My brother Etan was the first in our family to read the entire book, and he was the one who convinced the rest of us that it should be read by a wider audience. After that, he became the project manager. He began adding paragraph breaks, fixing typos, and standardizing the spelling of German words. My mother found an outside editor to help us. Our cousins contributed a glossary, photographs, and moral and financial support.
It took us five years to finish and publish Sky Tinged Red: A Chronicle of Two and a Half Years in Auschwitz. What’s remarkable about the book—aside from my great-grandfather’s improbable survival, his exceptional storytelling, and the surprising tale of how my grandmother found and translated it—is that if Isaia Eiger were alive today, I’m not sure he would even recognize it. As soon as my grandmother began translating his stories into English, they became hers. Though her translation is true to his original meaning, she also brought to bear her own experience. Like with any good translation, the poetry and emotion in the words are hers. Etan compiled an index of names, listing each of the people our great-grandfather encountered in Birkenau and briefly summarizing their stories. I wrote a foreword and afterword, which serve as bookends to Isaia’s experience and provide context about the lives of our family before and after the war.
The result is a book that reflects not just my great-grandfather’s experience in Birkenau but the experiences of four generations of our family and that embodies the very act of the transmission of memory that brought it into being.

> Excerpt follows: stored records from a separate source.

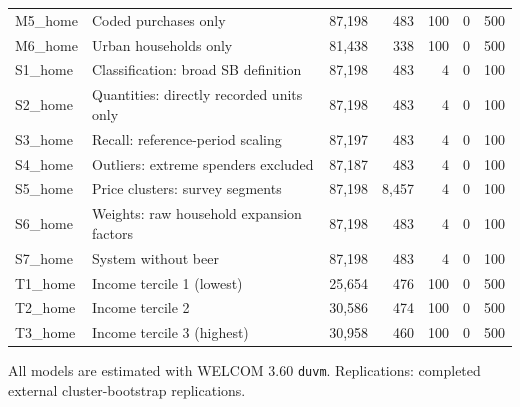 \begin{table}[!htbp]
\begin{threeparttable}
\begin{tabular}{lp{5.2cm}rrrrr}
M5\_home & Coded purchases only & 87,198 & 483 & 100 & 0 & 500 \\
M6\_home & Urban households only & 81,438 & 338 & 100 & 0 & 500 \\
S1\_home & Classification: broad SB definition & 87,198 & 483 & 4 & 0 & 100 \\
S2\_home & Quantities: directly recorded units only & 87,198 & 483 & 4 & 0 & 100 \\
S3\_home & Recall: reference-period scaling & 87,197 & 483 & 4 & 0 & 100 \\
S4\_home & Outliers: extreme spenders excluded & 87,187 & 483 & 4 & 0 & 100 \\
S5\_home & Price clusters: survey segments & 87,198 & 8,457 & 4 & 0 & 100 \\
S6\_home & Weights: raw household expansion factors & 87,198 & 483 & 4 & 0 & 100 \\
S7\_home & System without beer & 87,198 & 483 & 4 & 0 & 100 \\
T1\_home & Income tercile 1 (lowest) & 25,654 & 476 & 100 & 0 & 500 \\
T2\_home & Income tercile 2 & 30,586 & 474 & 100 & 0 & 500 \\
T3\_home & Income tercile 3 (highest) & 30,958 & 460 & 100 & 0 & 500 \\
\bottomrule
\end{tabular}
\begin{tablenotes}[flushleft]
\footnotesize
\item All models are estimated with WELCOM 3.60 \texttt{duvm}. Replications: completed external cluster-bootstrap replications.
\end{tablenotes}
\end{threeparttable}
\end{table}
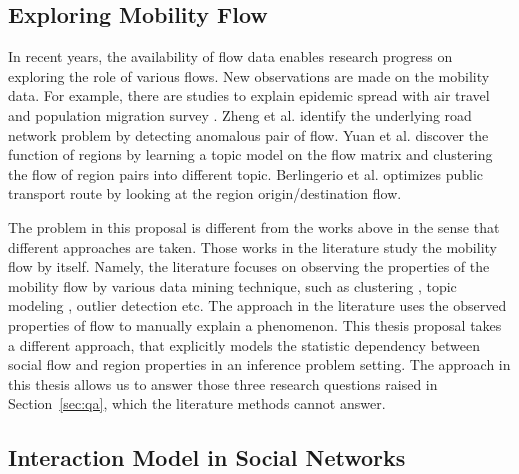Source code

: \subsection{Exploring Mobility Flow}

In recent years, the availability of flow data enables research progress on exploring the role of various flows. New observations are made on the mobility data. For example, there are studies to explain epidemic spread with air travel \cite{huang2013global, tatem2014mapping} and population migration survey \cite{pindolia2013demographics}. Zheng et al. \cite{zheng2011urban} identify the underlying road network problem by detecting anomalous pair of flow. Yuan et al. \cite{yuan2012discovering} discover the function of regions by learning a topic model on the flow matrix and clustering the flow of region pairs into different topic.  Berlingerio et al. \cite{berlingerio2013allaboard} optimizes public transport route by looking at the region origin/destination flow. 



The problem in this proposal is different from the works above in the sense that different approaches are taken. Those works in the literature study the mobility flow by itself. Namely, the literature focuses on observing the properties of the mobility flow by various data mining technique, such as clustering \cite{berlingerio2013allaboard}, topic modeling \cite{yuan2012discovering}, outlier detection \cite{zheng2011urban} etc.  The approach in the literature uses the observed properties of flow to manually explain a phenomenon. This thesis proposal takes a different approach, that explicitly models the statistic dependency between social flow and region properties in an inference problem setting. The approach in this thesis allows us to answer those three research questions raised in Section~\ref{sec:qa}, which the literature methods cannot answer.





\subsection{Interaction Model in Social Networks}


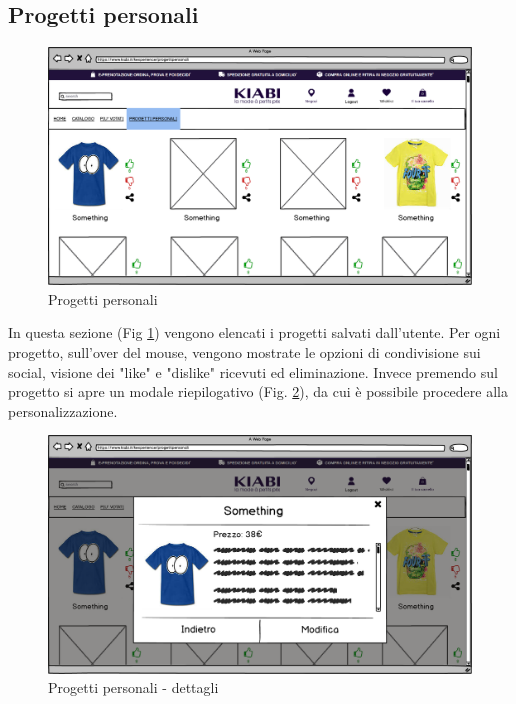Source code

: \documentclass[12pt,italian,]{report}
\begin{document}
\newpage
\hypertarget{progetti-personali}{%
\subsection{Progetti personali}\label{progetti-personali}}

\begin{figure}[h]
\centering
\includegraphics{../balsamiq/balsamiq_finale/ProgettiPersonali.png}
\caption{Progetti personali}
\label{prog-pers}
\end{figure}

In questa sezione (Fig \ref{prog-pers}) vengono elencati i progetti salvati dall'utente. Per ogni progetto, sull'over del mouse, vengono mostrate le opzioni di condivisione sui social, visione dei "like" e "dislike" ricevuti ed eliminazione. Invece premendo sul progetto si apre un modale riepilogativo (Fig. \ref{prog-pers-dett}), da cui è possibile procedere alla personalizzazione.

\begin{figure}[h]
\centering
\includegraphics{../balsamiq/balsamiq_finale/ProgettiPersonalidetails.png}
\caption{Progetti personali - dettagli}
\label{prog-pers-dett}
\end{figure}
\end{document}
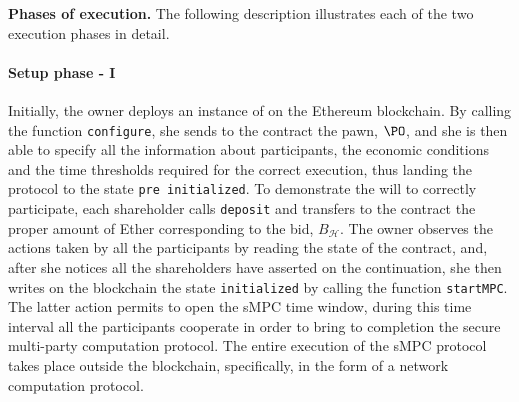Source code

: \medskip\textbf{Phases of execution.} The following description illustrates each of the two execution phases in detail.


\paragraph{Setup phase - I}
Initially, the owner deploys an instance of \shortname on the Ethereum blockchain. 
By calling the function \texttt{configure}, she sends to the contract the pawn, $\PO$, and she is then able to specify all the information about participants, the economic conditions and the time thresholds required for the correct execution, thus landing the protocol to the state \texttt{pre initialized}. 
To demonstrate the will to correctly participate, each shareholder calls \texttt{deposit} and transfers to the contract the proper amount of Ether corresponding to the bid, $B_{\mathcal{H}}$. 
The owner observes the actions taken by all the participants by reading the state of the contract, and, after she notices all the shareholders have asserted on the continuation, she then writes on the blockchain the state \texttt{initialized} by calling the function \texttt{startMPC}. The latter action permits to open the sMPC time window, during this time interval all the participants cooperate in order to bring to completion the secure multi-party computation protocol. The entire execution of the sMPC protocol takes place outside the blockchain, specifically, in the form of a network computation protocol.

Last summer, more than 65 years after he wrote it, my family published Isaia’s chronicle in English, ensuring that his story will be read and passed on to future generations. That my great-grandfather’s collected memories of Birkenau didn’t languish forever in a dusty box in a basement is a testament to the determination of three generations of his offspring to translate his story, preserve it, and transmit it. But there were many times—first and foremost when Isaia died without telling anyone about his manuscript—when it seemed like his memories had died with him. The story of how his memoir was translated and published is also the story of how the testimony of Holocaust survivors will ultimately be passed on, even after the witnesses themselves are gone.